== WORK REQUIRED ==
Look for "analytics" in every line of the listing. Copy the lines that have it.

== INPUT FOR THIS TASK ==

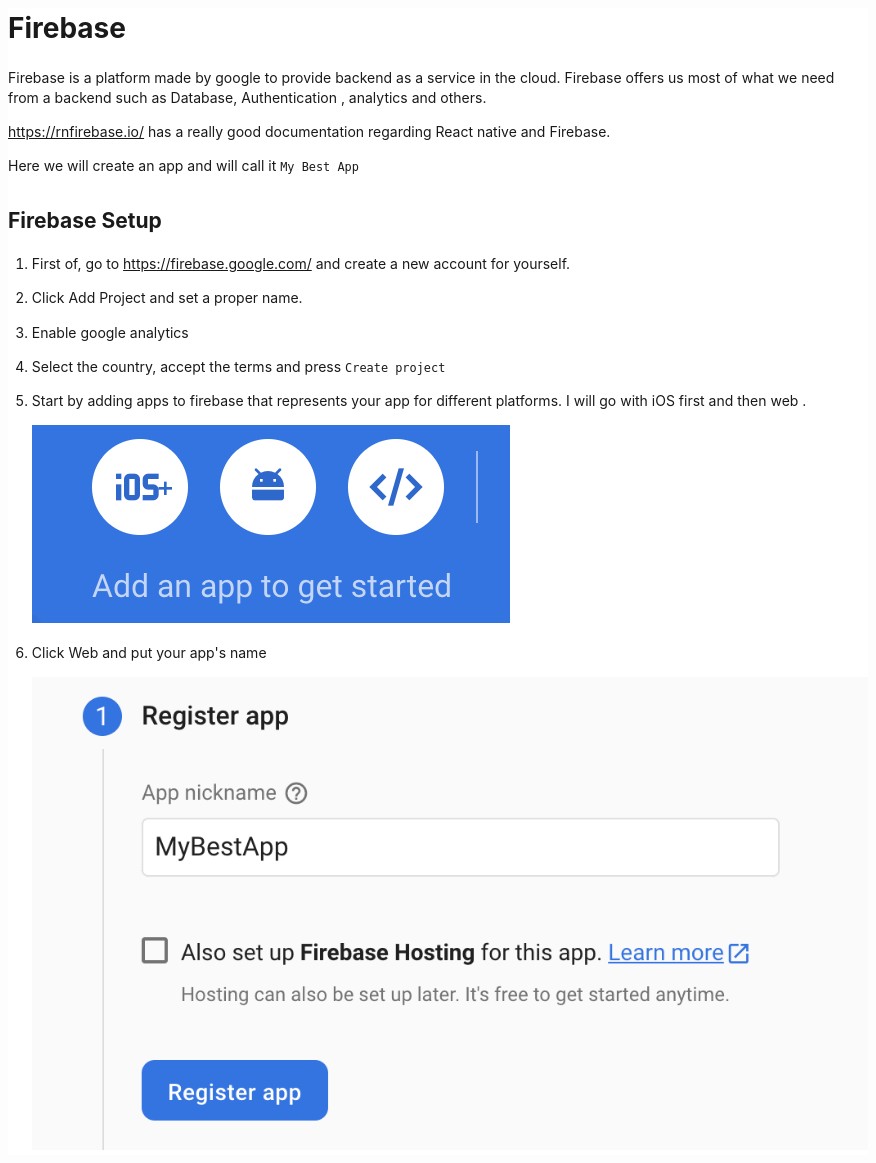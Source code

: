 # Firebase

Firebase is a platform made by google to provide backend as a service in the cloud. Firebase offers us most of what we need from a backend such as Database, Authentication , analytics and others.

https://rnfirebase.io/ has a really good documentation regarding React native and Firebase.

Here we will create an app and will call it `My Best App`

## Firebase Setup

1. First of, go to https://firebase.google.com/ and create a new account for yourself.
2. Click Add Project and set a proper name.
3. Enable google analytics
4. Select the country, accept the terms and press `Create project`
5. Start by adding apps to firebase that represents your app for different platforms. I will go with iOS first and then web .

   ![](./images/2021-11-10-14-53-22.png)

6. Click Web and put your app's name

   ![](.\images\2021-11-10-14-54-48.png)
--
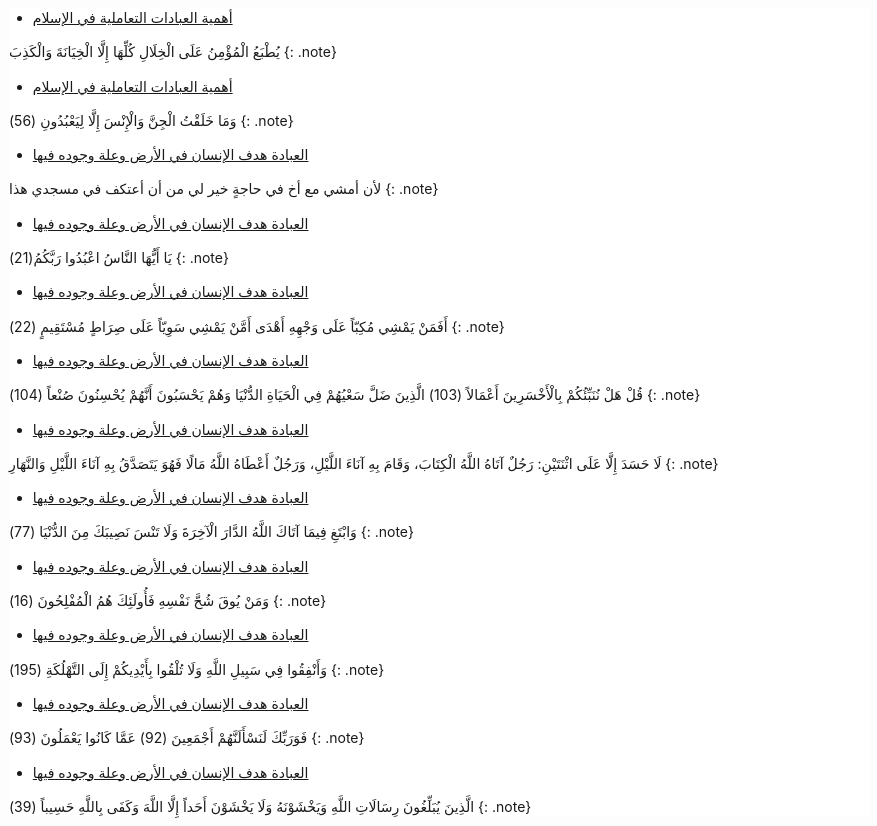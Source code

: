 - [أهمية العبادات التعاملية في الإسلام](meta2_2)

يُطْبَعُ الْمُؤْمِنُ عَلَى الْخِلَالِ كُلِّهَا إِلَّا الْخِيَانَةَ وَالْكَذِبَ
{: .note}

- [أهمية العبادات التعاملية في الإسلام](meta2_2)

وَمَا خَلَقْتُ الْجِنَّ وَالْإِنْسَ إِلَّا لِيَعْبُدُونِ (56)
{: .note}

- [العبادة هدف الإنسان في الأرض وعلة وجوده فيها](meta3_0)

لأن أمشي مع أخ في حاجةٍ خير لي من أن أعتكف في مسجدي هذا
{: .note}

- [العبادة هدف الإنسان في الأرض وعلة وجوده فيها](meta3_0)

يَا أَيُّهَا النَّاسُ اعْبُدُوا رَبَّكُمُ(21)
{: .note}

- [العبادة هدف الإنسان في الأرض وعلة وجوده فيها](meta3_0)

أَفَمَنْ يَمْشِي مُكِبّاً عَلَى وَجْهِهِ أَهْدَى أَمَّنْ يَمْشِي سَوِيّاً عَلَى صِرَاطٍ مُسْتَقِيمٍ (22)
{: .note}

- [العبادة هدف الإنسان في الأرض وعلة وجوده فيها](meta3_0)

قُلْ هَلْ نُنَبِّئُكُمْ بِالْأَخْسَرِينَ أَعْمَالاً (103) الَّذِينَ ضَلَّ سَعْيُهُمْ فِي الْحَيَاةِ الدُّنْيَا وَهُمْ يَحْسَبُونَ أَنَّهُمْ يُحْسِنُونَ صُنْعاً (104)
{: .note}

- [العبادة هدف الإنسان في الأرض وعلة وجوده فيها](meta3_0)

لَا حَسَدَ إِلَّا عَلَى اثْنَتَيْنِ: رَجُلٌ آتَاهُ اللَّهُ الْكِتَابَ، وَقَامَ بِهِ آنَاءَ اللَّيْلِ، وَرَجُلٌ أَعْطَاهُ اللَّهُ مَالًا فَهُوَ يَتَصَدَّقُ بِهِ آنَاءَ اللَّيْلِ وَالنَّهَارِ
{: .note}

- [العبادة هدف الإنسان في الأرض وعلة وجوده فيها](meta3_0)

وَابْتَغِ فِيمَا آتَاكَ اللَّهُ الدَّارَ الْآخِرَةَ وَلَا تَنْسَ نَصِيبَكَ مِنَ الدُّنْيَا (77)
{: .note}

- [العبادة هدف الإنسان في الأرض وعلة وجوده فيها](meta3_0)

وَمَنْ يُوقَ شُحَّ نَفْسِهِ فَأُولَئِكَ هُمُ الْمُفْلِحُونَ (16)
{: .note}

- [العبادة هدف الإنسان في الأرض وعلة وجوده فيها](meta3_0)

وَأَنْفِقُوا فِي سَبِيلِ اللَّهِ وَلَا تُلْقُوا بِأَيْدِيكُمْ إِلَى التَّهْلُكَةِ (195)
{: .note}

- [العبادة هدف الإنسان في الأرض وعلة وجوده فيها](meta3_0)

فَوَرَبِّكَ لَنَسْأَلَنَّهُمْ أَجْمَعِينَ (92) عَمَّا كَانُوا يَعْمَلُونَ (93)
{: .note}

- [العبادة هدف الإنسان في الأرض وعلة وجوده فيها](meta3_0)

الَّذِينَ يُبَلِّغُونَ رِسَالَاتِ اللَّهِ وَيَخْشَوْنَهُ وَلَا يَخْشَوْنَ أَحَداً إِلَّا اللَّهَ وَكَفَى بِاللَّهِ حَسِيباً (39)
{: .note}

== ANSWER FOR THIS EXERCISE ==
Firebase is a platform made by google to provide backend as a service in the cloud. Firebase offers us most of what we need from a backend such as Database, Authentication , analytics and others.
3. Enable google analytics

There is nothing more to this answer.